══ Supplied data ══

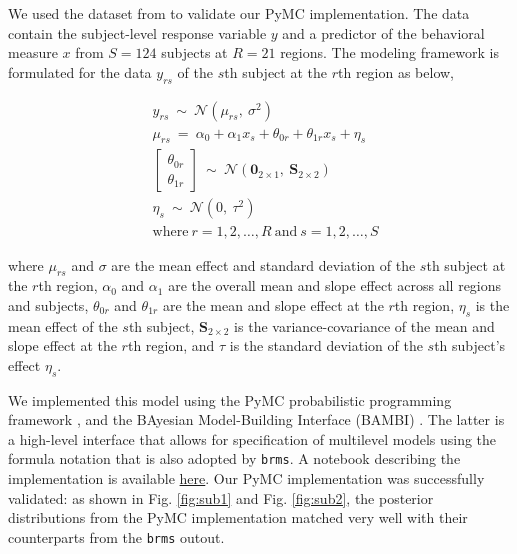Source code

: \documentclass[../main.tex]{subfiles}
\begin{document}
We used the dataset from \textcite{chenHandlingMultiplicityNeuroimaging2019} to validate our PyMC implementation. The data contain the subject-level response variable $y$ and a predictor of the behavioral measure $x$ from $S=124$ subjects at $R=21$ regions. The modeling framework is formulated for the data $y_{rs}$ of the $s$th subject at the $r$th region as below,

\begin{equation}\label{eq:bml}
    \begin{split}
	&y_{rs}~\sim~\mathcal{N}(\mu_{rs},~\sigma^2) \\
	&\mu_{rs}~=~\alpha_0+\alpha_1 x_s + \theta_{0r}+\theta_{1r} x_s +\eta_s\\
	&\!\!\begin{bmatrix}
	\theta_{0r} \\
	\theta_{1r} 
	\end{bmatrix}~\sim~\mathcal{N}(\boldsymbol{0}_{2\times 1},~\boldsymbol{S}_{2\times 2}) \\
	&\eta_{s}~\sim~\mathcal{N}(0,~\tau^2) \\
	&\text{where}~r=1,2,\ldots,R~\text{and}~s=1,2,\ldots,S
    \end{split}
\end{equation}

where $\mu_{rs}$ and $\sigma$ are the mean effect and standard deviation of the $s$th subject at the $r$th region, $\alpha_0$ and $\alpha_1$ are the overall mean and slope effect across all regions and subjects, $\theta_{0r}$ and $\theta_{1r}$ are the mean and slope effect at the $r$th region, $\eta_s$ is the mean effect of the $s$th subject, $\boldsymbol{S}_{2\times 2}$ is the variance-covariance of the mean and slope effect at the $r$th region, and $\tau$ is the standard deviation of the $s$th subject's effect $\eta_s$.%

We implemented this model using the PyMC probabilistic programming framework  \parencite{Salvatier2016}, and the BAyesian Model-Building Interface (BAMBI)  \parencite{capretto2020}. The latter is a high-level interface that allows for specification of multilevel models using the formula notation that is also adopted by \texttt{brms}. A notebook describing the implementation is available \href{https://github.com/crnolan/pyrba}{here}. Our PyMC implementation was successfully validated: as shown in Fig. \ref{fig:sub1} and Fig. \ref{fig:sub2},  the posterior distributions from the PyMC implementation matched very well with their counterparts from the \texttt{brms} outout.%
\end{document}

═══

» **What is being asked**: With the images excluded, output every record verbatim.

» **Written answer**:
Source code

: \documentclass[../main.tex]{subfiles}
\begin{document}
We used the dataset from \textcite{chenHandlingMultiplicityNeuroimaging2019} to validate our PyMC implementation. The data contain the subject-level response variable $y$ and a predictor of the behavioral measure $x$ from $S=124$ subjects at $R=21$ regions. The modeling framework is formulated for the data $y_{rs}$ of the $s$th subject at the $r$th region as below,

\begin{equation}\label{eq:bml}
    \begin{split}
	&y_{rs}~\sim~\mathcal{N}(\mu_{rs},~\sigma^2) \\
	&\mu_{rs}~=~\alpha_0+\alpha_1 x_s + \theta_{0r}+\theta_{1r} x_s +\eta_s\\
	&\!\!\begin{bmatrix}
	\theta_{0r} \\
	\theta_{1r} 
	\end{bmatrix}~\sim~\mathcal{N}(\boldsymbol{0}_{2\times 1},~\boldsymbol{S}_{2\times 2}) \\
	&\eta_{s}~\sim~\mathcal{N}(0,~\tau^2) \\
	&\text{where}~r=1,2,\ldots,R~\text{and}~s=1,2,\ldots,S
    \end{split}
\end{equation}

where $\mu_{rs}$ and $\sigma$ are the mean effect and standard deviation of the $s$th subject at the $r$th region, $\alpha_0$ and $\alpha_1$ are the overall mean and slope effect across all regions and subjects, $\theta_{0r}$ and $\theta_{1r}$ are the mean and slope effect at the $r$th region, $\eta_s$ is the mean effect of the $s$th subject, $\boldsymbol{S}_{2\times 2}$ is the variance-covariance of the mean and slope effect at the $r$th region, and $\tau$ is the standard deviation of the $s$th subject's effect $\eta_s$.%

We implemented this model using the PyMC probabilistic programming framework  \parencite{Salvatier2016}, and the BAyesian Model-Building Interface (BAMBI)  \parencite{capretto2020}. The latter is a high-level interface that allows for specification of multilevel models using the formula notation that is also adopted by \texttt{brms}. A notebook describing the implementation is available \href{https://github.com/crnolan/pyrba}{here}. Our PyMC implementation was successfully validated: as shown in Fig. \ref{fig:sub1} and Fig. \ref{fig:sub2},  the posterior distributions from the PyMC implementation matched very well with their counterparts from the \texttt{brms} outout.%
\end{document}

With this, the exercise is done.